__Work request__:
Go through the entries below. Copy each line in which "with" appears.

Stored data
- - - - - - -

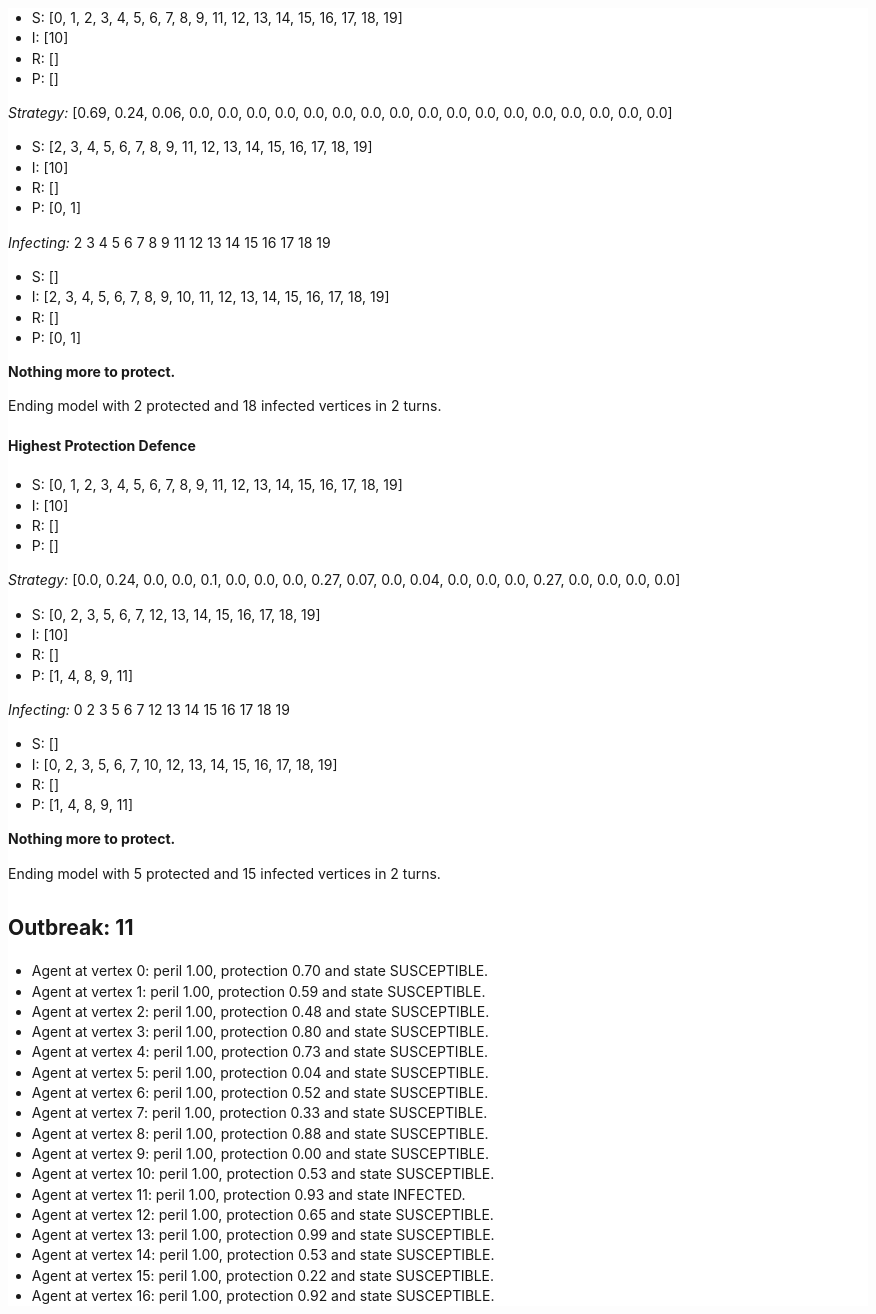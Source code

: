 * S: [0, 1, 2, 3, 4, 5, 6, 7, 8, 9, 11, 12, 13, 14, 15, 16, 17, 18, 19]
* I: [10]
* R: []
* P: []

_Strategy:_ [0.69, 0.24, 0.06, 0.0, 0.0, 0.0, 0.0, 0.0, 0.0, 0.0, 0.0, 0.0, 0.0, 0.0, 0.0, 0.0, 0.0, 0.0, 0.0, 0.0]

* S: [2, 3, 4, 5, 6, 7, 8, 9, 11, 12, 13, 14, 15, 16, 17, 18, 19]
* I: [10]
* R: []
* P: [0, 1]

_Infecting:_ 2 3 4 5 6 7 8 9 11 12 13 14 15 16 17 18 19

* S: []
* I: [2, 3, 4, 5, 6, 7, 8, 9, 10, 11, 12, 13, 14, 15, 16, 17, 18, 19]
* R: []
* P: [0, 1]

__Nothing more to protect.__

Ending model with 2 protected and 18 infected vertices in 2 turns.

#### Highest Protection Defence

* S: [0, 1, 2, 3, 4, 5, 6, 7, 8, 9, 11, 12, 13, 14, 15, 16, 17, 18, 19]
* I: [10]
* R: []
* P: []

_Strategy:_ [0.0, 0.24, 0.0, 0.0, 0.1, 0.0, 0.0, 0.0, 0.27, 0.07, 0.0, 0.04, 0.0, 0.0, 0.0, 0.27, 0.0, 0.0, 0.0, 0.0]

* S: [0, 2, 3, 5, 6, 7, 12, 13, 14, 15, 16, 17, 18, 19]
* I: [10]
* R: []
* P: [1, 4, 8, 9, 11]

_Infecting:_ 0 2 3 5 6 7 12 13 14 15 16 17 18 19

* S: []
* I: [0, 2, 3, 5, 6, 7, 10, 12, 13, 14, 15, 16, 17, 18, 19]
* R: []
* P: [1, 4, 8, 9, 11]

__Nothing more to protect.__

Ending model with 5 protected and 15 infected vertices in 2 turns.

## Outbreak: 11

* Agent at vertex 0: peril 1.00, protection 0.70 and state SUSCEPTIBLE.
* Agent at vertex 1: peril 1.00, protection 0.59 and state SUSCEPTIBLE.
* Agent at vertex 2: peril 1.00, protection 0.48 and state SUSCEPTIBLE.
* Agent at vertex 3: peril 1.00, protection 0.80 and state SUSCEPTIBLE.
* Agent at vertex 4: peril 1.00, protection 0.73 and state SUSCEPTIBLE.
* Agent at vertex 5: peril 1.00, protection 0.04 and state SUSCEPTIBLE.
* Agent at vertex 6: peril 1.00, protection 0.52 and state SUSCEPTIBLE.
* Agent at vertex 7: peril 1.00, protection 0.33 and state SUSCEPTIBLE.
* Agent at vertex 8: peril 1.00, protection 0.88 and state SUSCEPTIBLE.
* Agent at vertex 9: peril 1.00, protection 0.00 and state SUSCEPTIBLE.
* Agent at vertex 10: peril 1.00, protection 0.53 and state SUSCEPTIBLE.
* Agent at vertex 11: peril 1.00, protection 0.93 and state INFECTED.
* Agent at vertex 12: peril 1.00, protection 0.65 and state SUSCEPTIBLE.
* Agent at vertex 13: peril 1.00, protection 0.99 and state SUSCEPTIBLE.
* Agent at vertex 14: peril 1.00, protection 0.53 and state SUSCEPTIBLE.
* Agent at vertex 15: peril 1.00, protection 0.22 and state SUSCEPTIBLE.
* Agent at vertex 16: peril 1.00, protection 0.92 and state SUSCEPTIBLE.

- - - - - - -

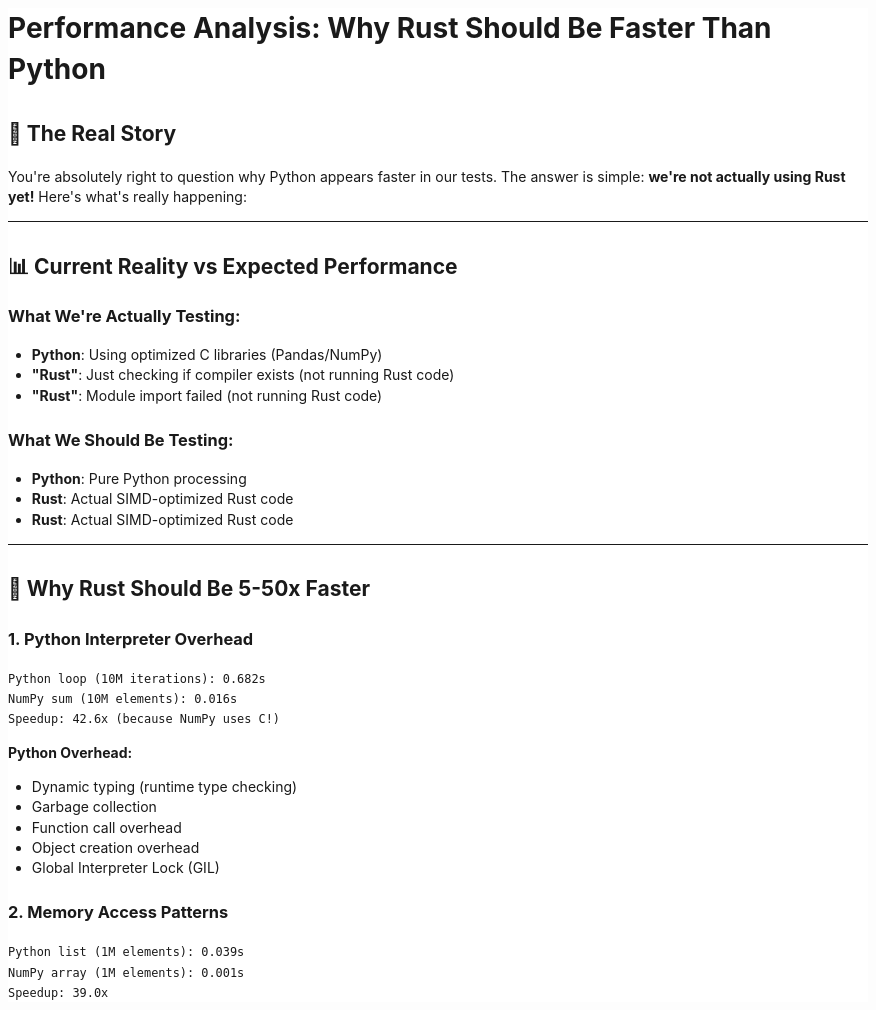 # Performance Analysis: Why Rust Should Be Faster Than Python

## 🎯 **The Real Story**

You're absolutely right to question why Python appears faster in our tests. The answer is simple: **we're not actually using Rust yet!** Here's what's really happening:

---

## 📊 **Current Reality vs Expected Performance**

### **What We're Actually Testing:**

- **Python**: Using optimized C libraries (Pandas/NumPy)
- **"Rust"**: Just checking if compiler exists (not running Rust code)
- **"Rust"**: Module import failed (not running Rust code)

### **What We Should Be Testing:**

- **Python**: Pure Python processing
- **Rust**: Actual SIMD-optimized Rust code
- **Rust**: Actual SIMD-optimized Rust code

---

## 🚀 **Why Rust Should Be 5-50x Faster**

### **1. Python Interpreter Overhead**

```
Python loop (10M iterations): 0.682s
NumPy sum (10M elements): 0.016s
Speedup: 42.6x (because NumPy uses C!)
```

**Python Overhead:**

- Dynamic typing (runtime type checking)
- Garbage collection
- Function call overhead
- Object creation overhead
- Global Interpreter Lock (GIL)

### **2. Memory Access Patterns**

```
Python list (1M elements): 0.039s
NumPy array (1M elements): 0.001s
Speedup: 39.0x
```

- - - - - - -

__Problem solution__:
Ending model with 2 protected and 18 infected vertices in 2 turns.
Ending model with 5 protected and 15 infected vertices in 2 turns.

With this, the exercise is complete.